▶ _YOUR GOAL_: Tally every line in the entries below that holds "neurons", then give only the total.

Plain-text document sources
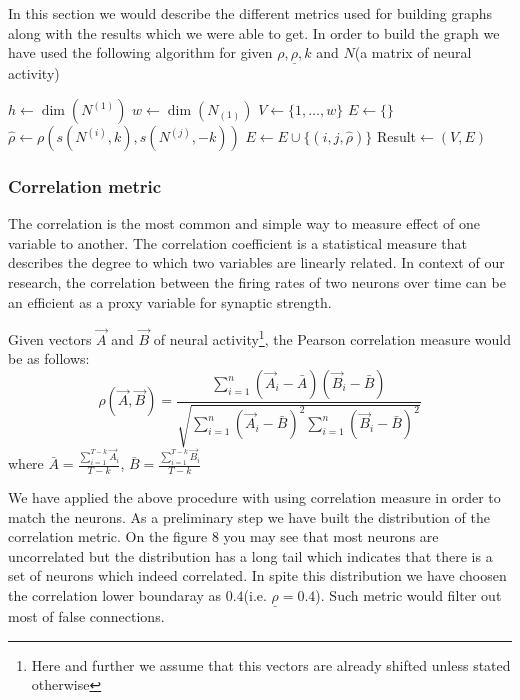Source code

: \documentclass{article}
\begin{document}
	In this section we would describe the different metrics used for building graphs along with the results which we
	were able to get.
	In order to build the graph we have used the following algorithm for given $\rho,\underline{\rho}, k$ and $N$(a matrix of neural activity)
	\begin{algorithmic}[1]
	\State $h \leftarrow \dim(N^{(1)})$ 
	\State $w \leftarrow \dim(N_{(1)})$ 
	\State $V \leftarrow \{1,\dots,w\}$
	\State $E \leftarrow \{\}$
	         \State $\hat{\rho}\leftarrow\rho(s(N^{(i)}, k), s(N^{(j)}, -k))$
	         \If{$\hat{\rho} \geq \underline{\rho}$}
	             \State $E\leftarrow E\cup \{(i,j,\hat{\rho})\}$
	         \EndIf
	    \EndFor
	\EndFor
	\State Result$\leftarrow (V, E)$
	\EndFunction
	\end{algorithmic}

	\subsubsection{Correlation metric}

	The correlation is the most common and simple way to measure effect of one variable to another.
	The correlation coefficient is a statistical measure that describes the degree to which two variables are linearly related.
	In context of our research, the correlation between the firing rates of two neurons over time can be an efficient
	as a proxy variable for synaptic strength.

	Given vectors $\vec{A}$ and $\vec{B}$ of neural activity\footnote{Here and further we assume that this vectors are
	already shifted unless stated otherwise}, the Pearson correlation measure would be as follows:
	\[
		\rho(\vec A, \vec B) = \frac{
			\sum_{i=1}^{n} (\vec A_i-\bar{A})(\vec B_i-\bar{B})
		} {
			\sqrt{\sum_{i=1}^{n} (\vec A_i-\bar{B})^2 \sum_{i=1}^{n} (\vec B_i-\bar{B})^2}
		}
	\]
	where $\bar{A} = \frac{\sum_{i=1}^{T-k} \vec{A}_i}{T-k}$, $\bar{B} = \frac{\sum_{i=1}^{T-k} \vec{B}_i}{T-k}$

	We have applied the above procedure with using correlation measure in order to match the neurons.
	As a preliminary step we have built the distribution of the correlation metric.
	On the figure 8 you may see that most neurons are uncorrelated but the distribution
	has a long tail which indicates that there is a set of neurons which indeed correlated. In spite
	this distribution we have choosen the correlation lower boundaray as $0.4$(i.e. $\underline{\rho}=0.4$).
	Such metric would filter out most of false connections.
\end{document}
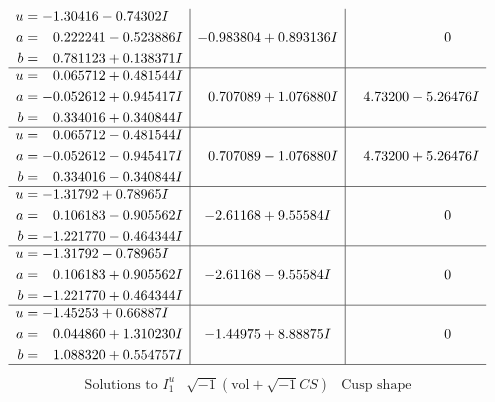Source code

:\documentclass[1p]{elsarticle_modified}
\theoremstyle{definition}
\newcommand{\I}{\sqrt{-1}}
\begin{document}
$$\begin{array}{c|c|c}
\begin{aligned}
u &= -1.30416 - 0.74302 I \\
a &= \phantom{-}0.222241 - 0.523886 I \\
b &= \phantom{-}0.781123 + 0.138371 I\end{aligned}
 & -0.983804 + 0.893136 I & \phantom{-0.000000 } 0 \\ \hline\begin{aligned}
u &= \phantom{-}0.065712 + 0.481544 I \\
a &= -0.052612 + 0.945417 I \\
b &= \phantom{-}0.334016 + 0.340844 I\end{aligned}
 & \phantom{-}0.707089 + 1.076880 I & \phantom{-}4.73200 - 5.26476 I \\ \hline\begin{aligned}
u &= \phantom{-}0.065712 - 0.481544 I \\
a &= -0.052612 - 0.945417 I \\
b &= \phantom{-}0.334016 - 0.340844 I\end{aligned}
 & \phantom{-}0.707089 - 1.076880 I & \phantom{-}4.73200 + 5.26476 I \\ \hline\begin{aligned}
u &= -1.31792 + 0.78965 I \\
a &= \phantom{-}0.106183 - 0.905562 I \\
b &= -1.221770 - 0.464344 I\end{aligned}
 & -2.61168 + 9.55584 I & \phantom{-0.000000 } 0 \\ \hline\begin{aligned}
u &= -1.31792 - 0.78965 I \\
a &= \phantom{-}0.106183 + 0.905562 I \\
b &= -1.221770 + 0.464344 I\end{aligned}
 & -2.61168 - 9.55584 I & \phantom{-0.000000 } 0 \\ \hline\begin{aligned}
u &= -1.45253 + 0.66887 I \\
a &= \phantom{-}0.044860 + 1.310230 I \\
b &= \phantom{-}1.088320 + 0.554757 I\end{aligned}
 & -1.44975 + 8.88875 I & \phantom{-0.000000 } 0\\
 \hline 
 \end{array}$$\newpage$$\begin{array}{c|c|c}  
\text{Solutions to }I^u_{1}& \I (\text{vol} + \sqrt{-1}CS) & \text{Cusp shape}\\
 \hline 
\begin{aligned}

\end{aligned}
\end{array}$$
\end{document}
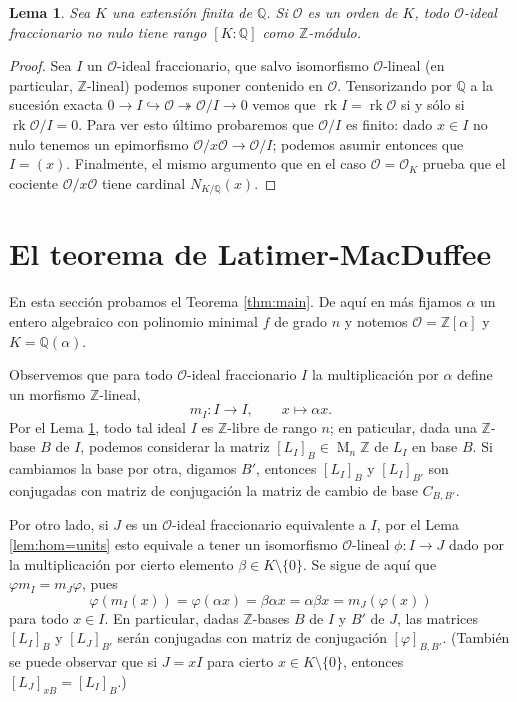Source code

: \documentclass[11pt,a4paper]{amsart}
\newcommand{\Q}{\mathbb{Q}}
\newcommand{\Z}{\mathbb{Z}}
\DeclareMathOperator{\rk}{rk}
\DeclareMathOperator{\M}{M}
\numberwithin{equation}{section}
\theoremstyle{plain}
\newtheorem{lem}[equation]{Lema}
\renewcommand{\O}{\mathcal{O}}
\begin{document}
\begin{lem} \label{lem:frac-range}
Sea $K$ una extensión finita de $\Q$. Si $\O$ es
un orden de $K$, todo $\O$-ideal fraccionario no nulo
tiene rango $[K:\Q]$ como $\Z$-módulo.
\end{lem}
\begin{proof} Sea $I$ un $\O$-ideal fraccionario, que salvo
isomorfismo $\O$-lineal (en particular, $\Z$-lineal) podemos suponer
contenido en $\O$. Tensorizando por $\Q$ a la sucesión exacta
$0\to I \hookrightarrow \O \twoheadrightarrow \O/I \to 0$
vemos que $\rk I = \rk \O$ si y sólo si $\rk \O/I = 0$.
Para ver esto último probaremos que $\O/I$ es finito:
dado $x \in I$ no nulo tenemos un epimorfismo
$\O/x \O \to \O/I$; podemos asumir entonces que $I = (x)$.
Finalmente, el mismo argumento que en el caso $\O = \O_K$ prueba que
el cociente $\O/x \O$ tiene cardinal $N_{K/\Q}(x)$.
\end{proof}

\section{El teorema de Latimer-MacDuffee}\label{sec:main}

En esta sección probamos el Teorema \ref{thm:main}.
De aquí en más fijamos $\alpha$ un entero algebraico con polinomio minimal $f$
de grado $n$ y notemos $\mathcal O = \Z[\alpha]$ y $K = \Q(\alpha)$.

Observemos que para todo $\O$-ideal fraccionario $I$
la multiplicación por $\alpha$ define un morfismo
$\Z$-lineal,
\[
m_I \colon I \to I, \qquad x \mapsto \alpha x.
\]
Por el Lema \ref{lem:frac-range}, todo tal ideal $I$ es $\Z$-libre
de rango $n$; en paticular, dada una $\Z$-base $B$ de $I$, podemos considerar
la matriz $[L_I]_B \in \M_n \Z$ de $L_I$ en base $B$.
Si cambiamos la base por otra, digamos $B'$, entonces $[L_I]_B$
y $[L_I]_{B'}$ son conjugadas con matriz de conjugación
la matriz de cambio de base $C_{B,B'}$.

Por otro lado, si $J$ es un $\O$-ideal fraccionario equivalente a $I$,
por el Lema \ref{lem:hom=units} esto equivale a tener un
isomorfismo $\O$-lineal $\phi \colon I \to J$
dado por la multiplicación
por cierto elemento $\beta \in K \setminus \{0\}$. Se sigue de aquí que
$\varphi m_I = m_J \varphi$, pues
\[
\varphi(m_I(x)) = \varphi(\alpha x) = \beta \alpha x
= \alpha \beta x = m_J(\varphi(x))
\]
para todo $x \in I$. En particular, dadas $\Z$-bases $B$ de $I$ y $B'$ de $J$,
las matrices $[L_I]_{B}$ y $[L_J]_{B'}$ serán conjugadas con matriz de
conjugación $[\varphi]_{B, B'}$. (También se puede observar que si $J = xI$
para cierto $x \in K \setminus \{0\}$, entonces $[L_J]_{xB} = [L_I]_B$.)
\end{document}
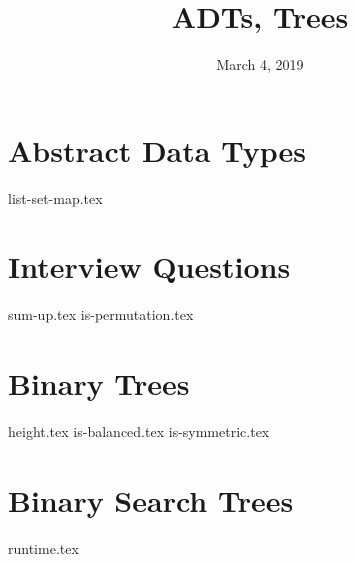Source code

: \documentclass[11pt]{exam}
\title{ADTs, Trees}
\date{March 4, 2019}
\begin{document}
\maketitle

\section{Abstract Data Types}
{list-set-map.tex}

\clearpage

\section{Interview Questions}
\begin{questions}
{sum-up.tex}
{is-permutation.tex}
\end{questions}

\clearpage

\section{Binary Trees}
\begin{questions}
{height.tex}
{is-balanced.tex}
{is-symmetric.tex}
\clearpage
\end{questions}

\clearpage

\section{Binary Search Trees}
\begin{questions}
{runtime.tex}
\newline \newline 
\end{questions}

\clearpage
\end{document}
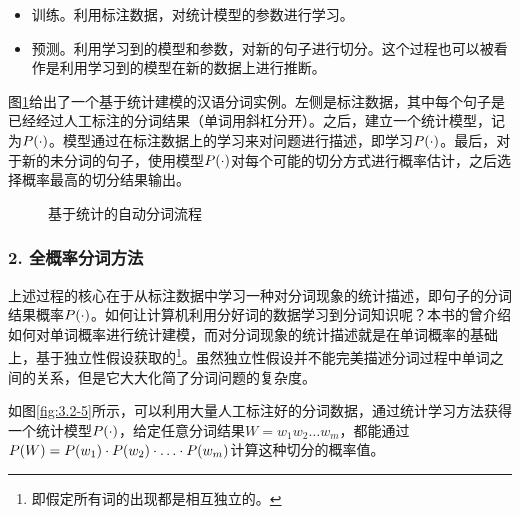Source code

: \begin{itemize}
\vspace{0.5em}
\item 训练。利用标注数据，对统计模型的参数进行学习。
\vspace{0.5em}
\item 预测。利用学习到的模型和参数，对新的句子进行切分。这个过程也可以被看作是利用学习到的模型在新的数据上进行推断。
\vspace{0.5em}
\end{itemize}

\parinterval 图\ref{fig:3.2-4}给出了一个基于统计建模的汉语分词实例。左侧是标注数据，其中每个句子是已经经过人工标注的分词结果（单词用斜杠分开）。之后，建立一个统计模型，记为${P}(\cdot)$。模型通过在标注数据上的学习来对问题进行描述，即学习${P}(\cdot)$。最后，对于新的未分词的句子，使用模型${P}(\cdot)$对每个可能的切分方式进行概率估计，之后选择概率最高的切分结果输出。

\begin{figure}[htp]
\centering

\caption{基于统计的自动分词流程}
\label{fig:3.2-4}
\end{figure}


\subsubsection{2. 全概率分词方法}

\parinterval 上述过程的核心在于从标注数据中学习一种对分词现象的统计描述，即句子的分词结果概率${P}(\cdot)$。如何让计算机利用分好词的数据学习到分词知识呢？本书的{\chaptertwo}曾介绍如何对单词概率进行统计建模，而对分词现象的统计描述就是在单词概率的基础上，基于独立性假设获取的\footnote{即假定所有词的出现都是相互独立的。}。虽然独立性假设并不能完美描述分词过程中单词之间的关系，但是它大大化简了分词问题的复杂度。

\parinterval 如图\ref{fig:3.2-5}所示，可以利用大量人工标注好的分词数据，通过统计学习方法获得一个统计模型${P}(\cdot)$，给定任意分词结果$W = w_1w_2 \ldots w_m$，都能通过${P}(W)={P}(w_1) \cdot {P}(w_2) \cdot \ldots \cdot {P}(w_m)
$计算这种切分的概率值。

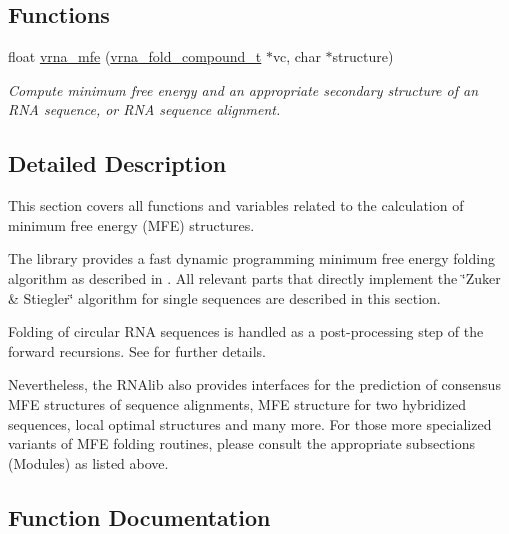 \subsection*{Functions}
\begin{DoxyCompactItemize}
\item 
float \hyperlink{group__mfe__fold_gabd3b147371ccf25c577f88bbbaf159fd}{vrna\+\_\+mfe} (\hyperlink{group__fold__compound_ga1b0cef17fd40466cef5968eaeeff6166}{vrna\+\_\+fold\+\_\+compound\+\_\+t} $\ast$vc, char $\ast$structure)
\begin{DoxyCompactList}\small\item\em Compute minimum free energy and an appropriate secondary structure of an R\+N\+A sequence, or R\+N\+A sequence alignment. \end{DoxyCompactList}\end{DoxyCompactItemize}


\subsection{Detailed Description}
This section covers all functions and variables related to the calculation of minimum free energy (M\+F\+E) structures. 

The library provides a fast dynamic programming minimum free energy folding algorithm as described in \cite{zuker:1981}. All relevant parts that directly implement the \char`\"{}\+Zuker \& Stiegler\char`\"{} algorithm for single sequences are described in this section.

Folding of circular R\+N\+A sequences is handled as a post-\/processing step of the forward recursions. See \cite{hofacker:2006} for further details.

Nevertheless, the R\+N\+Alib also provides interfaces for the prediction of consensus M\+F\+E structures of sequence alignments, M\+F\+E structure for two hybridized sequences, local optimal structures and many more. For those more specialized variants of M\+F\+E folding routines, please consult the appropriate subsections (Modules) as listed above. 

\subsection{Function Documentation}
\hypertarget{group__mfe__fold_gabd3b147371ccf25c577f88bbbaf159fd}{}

▶ _SOLUTION TO THIS PROBLEM_: 4